Handgranatenmord: Motiv wird immer konkreter

Hintergrund sollen illegale Diesel-Geschäfte gewesen sein. Über die drei Verdächtigen wurde die U-Haft verhängt.

von Michael Berger, Raffaela Lindorfer

Sonntagabend verhängte der Haftrichter über die drei Verdächtigen des Wiener Handgranaten-Mordes die U-Haft. Bei der zuvor durchgeführten Einvernahme war nur noch der Haupttäter, Kristijan H. (34) geständig. Er soll Zlatko N. (45) erschossen und den deutschen Staatsbürger Waldemar W. (57) mit einer gezündeten Handgranate getötet haben. Beide Männer saßen in dem BMW in der Odoakergasse in Wien-Ottakring.

Seine Schwester Renata H. (42) und der Serbe Dejan V. (29) zogen indes ihre Teilgeständnisse zum Doppelmord vom 11. Jänner zurück. Tenor: "Wir wussten nicht, dass es zu diesem Blutbad kommen hätte sollen."

Kristijan H. gestand auch, die in einem Keller in Wien-Landstraße gefundene Rohrbombe versteckt zu haben. Er wollte sie anstatt der Handgranate am 11. Jänner zum Einsatz bringen. Warum er sich schließlich für die Granate entschied, blieb unbeantwortet. Die Staatsanwaltschaft Wien gibt sich bedeckt.

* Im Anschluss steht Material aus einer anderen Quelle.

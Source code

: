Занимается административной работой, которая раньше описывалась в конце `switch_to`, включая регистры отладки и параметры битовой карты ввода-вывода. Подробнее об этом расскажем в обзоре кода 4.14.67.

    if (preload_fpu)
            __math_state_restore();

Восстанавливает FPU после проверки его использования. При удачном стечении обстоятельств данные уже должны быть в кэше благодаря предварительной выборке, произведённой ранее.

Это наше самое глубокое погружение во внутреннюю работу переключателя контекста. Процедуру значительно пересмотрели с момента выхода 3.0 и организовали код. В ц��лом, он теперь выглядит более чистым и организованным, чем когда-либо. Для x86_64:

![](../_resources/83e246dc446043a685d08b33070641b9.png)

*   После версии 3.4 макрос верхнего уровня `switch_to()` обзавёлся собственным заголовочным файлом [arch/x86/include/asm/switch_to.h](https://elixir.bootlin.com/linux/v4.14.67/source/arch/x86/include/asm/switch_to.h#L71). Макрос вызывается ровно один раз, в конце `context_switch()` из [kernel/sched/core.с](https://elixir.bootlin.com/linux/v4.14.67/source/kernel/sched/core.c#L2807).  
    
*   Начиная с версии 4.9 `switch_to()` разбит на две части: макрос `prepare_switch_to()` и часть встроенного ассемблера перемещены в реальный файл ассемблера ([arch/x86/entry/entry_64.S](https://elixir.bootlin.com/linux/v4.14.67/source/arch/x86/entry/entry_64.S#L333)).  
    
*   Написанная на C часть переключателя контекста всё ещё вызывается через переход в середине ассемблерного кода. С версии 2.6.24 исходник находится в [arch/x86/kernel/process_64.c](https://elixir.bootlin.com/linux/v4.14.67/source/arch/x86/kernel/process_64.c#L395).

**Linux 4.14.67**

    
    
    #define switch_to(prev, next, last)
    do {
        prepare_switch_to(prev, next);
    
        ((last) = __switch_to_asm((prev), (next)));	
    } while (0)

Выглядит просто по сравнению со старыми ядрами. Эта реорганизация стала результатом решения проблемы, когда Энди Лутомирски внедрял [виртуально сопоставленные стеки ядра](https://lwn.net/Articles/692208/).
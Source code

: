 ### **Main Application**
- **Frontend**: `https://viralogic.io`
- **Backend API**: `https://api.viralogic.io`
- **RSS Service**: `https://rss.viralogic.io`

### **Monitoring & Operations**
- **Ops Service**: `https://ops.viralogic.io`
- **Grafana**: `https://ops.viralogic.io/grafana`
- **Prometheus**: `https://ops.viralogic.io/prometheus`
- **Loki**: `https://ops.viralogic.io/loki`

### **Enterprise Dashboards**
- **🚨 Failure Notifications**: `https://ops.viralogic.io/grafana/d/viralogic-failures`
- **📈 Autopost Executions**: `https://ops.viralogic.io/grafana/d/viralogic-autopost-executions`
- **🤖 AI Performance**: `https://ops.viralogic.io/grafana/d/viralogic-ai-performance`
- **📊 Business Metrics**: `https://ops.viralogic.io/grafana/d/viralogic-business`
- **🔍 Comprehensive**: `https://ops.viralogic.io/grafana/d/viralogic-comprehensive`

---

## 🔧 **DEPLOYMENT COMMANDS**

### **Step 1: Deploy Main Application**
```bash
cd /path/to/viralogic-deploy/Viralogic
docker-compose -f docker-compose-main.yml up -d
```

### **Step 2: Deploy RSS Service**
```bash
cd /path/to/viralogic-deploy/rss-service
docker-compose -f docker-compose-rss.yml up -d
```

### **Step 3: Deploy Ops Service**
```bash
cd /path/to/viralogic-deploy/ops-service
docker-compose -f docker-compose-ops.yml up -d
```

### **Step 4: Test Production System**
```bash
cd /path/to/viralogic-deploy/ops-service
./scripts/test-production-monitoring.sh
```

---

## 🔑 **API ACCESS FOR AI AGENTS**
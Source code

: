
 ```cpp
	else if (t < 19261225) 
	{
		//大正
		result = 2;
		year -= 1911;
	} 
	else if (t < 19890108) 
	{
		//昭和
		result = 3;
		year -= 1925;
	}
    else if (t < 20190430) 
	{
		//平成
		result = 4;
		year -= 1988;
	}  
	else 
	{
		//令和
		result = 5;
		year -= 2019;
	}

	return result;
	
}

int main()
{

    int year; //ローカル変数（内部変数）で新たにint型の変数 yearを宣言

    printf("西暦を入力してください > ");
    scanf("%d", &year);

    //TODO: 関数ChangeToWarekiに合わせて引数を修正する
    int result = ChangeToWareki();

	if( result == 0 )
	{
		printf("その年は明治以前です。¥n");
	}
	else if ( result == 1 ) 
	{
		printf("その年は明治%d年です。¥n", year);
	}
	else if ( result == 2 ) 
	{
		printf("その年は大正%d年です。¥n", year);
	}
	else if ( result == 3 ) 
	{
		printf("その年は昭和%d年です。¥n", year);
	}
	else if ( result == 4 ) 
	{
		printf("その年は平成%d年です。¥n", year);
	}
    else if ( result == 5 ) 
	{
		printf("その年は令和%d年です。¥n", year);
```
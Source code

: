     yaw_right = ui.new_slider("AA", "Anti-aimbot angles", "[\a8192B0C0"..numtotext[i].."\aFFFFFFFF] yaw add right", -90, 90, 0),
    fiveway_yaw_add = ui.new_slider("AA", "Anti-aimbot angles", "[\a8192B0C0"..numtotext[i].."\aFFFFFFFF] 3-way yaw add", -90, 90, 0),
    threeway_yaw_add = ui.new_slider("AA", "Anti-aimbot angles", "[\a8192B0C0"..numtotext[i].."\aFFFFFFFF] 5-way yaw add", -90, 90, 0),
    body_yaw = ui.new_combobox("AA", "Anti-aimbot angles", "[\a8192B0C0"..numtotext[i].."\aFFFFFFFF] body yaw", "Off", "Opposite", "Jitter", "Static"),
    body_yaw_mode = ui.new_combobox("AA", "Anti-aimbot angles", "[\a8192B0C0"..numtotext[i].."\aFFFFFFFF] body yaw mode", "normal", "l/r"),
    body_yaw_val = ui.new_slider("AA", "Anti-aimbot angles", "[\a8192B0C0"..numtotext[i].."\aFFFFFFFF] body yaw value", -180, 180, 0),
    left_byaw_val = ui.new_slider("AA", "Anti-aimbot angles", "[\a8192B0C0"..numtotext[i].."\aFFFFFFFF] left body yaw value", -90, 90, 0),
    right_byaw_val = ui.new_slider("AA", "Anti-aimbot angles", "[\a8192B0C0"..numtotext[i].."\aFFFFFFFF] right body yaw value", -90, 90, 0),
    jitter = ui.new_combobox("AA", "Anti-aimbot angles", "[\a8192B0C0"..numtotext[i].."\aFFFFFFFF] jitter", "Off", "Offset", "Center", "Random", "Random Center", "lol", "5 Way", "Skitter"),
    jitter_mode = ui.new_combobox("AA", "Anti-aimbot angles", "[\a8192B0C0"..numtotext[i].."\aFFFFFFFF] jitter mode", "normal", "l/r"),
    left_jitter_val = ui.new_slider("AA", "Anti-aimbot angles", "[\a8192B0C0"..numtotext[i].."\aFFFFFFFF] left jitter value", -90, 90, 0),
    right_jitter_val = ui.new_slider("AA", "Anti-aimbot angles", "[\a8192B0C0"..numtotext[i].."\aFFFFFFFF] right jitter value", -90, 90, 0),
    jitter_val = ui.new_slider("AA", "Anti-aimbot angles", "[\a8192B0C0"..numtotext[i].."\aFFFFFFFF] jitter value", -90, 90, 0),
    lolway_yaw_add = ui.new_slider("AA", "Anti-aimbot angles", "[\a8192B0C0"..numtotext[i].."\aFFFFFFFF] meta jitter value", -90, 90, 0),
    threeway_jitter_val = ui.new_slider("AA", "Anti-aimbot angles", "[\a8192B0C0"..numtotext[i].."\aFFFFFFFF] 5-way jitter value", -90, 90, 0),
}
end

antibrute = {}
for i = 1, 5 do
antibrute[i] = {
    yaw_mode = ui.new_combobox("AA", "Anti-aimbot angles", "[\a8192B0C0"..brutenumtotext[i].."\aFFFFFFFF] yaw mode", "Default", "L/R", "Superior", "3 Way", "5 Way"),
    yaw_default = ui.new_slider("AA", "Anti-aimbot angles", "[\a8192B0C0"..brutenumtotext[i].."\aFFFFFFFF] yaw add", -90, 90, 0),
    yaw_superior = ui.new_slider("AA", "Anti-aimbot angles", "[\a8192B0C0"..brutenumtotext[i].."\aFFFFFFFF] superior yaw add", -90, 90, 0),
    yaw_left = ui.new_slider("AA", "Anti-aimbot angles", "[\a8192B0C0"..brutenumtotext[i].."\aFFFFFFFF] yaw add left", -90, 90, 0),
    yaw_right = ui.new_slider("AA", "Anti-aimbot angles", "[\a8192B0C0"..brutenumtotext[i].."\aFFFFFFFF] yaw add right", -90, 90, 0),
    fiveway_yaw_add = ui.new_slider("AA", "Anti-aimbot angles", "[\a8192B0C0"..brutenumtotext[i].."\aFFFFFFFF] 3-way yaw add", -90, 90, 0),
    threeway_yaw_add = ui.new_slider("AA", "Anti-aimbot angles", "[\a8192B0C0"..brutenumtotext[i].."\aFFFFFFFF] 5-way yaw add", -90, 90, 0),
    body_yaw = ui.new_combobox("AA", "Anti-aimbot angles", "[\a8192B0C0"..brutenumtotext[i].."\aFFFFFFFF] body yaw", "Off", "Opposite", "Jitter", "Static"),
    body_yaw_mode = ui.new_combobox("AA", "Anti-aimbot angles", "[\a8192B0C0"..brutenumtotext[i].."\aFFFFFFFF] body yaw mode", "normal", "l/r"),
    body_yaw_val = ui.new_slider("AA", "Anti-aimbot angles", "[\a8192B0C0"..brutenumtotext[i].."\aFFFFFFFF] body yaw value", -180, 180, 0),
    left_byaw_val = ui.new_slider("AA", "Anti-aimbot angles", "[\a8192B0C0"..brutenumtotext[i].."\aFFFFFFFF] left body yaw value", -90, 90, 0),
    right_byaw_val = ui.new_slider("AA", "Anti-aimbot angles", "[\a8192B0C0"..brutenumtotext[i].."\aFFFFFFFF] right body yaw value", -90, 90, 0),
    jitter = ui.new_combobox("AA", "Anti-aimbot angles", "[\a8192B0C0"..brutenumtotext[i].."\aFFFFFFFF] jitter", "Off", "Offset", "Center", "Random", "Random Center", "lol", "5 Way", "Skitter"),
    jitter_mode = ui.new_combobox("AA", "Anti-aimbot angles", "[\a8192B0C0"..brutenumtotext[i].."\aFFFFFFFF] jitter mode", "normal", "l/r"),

Auch weil das vermutete Motiv des Doppelmordes – illegale Dieselgeschäfte – immer konkreter wird. So ist bekannt, dass der getötete deutsche Staatsbürger W. einen Handel mit Schmier- und Treibstoffen betrieb. Im BMW konnten, wie berichtet, Kanister sichergestellt werden. Dem Vernehmen nach soll W. verschiedenen Spediteuren in Österreich illegal importierten Diesel angeboten haben. Es dürfte einen Zeugen geben. Von Rotterdam aus soll W. den Diesel nach Österreich gebracht, aber weder Umsatz- noch Mineralölsteuer abgeführt haben. Somit kam ihm der Liter Diesel um 49 Prozent billiger. Allerdings ist die kriminelle Konkurrenz – wegen der hohen Margen – unerbittlich.

Scheinfirma in Salzburg

Auch Kristijan H. soll Geschäfte mit Diesel und Brennstoffen betrieben haben, heißt es aus seinem Umfeld. Der 34-jährige Salzburger war bis vor zwei Jahren Jugendtrainer beim SV Grünau. "Er hat sich damals zurückgezogen, weil er sich auf den Aufbau eines Handelsgewerbes konzentrieren wollte. Er ist viel herumgereist", sagt Norbert Bauer, Obmann des Fußballvereins, der mit H. bis zuletzt in freundschaftlichem Kontakt stand.

Neben Diesel-Geschäften haben H. und der Tote Zlatko N. noch etwas gemeinsam: Ihre Firmenadressen in Wals-Siezenheim, beides mutmaßlich Scheinfirmen. Für die Gebäudereinigungsfirma von H. wurde im Februar ein Konkursverfahren eingeleitet.